**Task requirements**
Copy out all lines from the material that contain the string "server".

====== Task inputs ======

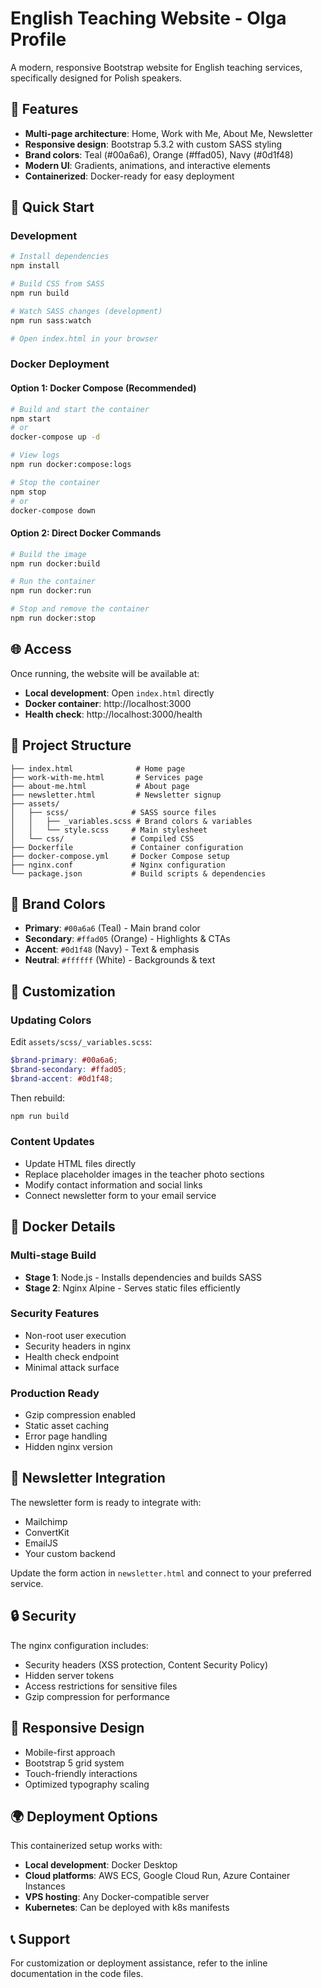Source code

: # English Teaching Website - Olga Profile

A modern, responsive Bootstrap website for English teaching services, specifically designed for Polish speakers.

## 🌟 Features

- **Multi-page architecture**: Home, Work with Me, About Me, Newsletter
- **Responsive design**: Bootstrap 5.3.2 with custom SASS styling
- **Brand colors**: Teal (#00a6a6), Orange (#ffad05), Navy (#0d1f48)
- **Modern UI**: Gradients, animations, and interactive elements
- **Containerized**: Docker-ready for easy deployment

## 🚀 Quick Start

### Development

```bash
# Install dependencies
npm install

# Build CSS from SASS
npm run build

# Watch SASS changes (development)
npm run sass:watch

# Open index.html in your browser
```

### Docker Deployment

#### Option 1: Docker Compose (Recommended)
```bash
# Build and start the container
npm start
# or
docker-compose up -d

# View logs
npm run docker:compose:logs

# Stop the container
npm stop
# or
docker-compose down
```

#### Option 2: Direct Docker Commands
```bash
# Build the image
npm run docker:build

# Run the container
npm run docker:run

# Stop and remove the container
npm run docker:stop
```

## 🌐 Access

Once running, the website will be available at:
- **Local development**: Open `index.html` directly
- **Docker container**: http://localhost:3000
- **Health check**: http://localhost:3000/health

## 📂 Project Structure

```
├── index.html              # Home page
├── work-with-me.html       # Services page
├── about-me.html           # About page
├── newsletter.html         # Newsletter signup
├── assets/
│   ├── scss/              # SASS source files
│   │   ├── _variables.scss # Brand colors & variables
│   │   └── style.scss     # Main stylesheet
│   └── css/               # Compiled CSS
├── Dockerfile             # Container configuration
├── docker-compose.yml     # Docker Compose setup
├── nginx.conf             # Nginx configuration
└── package.json           # Build scripts & dependencies
```

## 🎨 Brand Colors

- **Primary**: `#00a6a6` (Teal) - Main brand color
- **Secondary**: `#ffad05` (Orange) - Highlights & CTAs
- **Accent**: `#0d1f48` (Navy) - Text & emphasis
- **Neutral**: `#ffffff` (White) - Backgrounds & text

## 🔧 Customization

### Updating Colors
Edit `assets/scss/_variables.scss`:
```scss
$brand-primary: #00a6a6;
$brand-secondary: #ffad05;
$brand-accent: #0d1f48;
```

Then rebuild:
```bash
npm run build
```

### Content Updates
- Update HTML files directly
- Replace placeholder images in the teacher photo sections
- Modify contact information and social links
- Connect newsletter form to your email service

## 🐳 Docker Details

### Multi-stage Build
- **Stage 1**: Node.js - Installs dependencies and builds SASS
- **Stage 2**: Nginx Alpine - Serves static files efficiently

### Security Features
- Non-root user execution
- Security headers in nginx
- Health check endpoint
- Minimal attack surface

### Production Ready
- Gzip compression enabled
- Static asset caching
- Error page handling
- Hidden nginx version

## 📧 Newsletter Integration

The newsletter form is ready to integrate with:
- Mailchimp
- ConvertKit
- EmailJS
- Your custom backend

Update the form action in `newsletter.html` and connect to your preferred service.

## 🔒 Security

The nginx configuration includes:
- Security headers (XSS protection, Content Security Policy)
- Hidden server tokens
- Access restrictions for sensitive files
- Gzip compression for performance

## 📱 Responsive Design

- Mobile-first approach
- Bootstrap 5 grid system
- Touch-friendly interactions
- Optimized typography scaling

## 🌍 Deployment Options

This containerized setup works with:
- **Local development**: Docker Desktop
- **Cloud platforms**: AWS ECS, Google Cloud Run, Azure Container Instances
- **VPS hosting**: Any Docker-compatible server
- **Kubernetes**: Can be deployed with k8s manifests

## 📞 Support

For customization or deployment assistance, refer to the inline documentation in the code files.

======

**Output below**
- Hidden server tokens
- **VPS hosting**: Any Docker-compatible server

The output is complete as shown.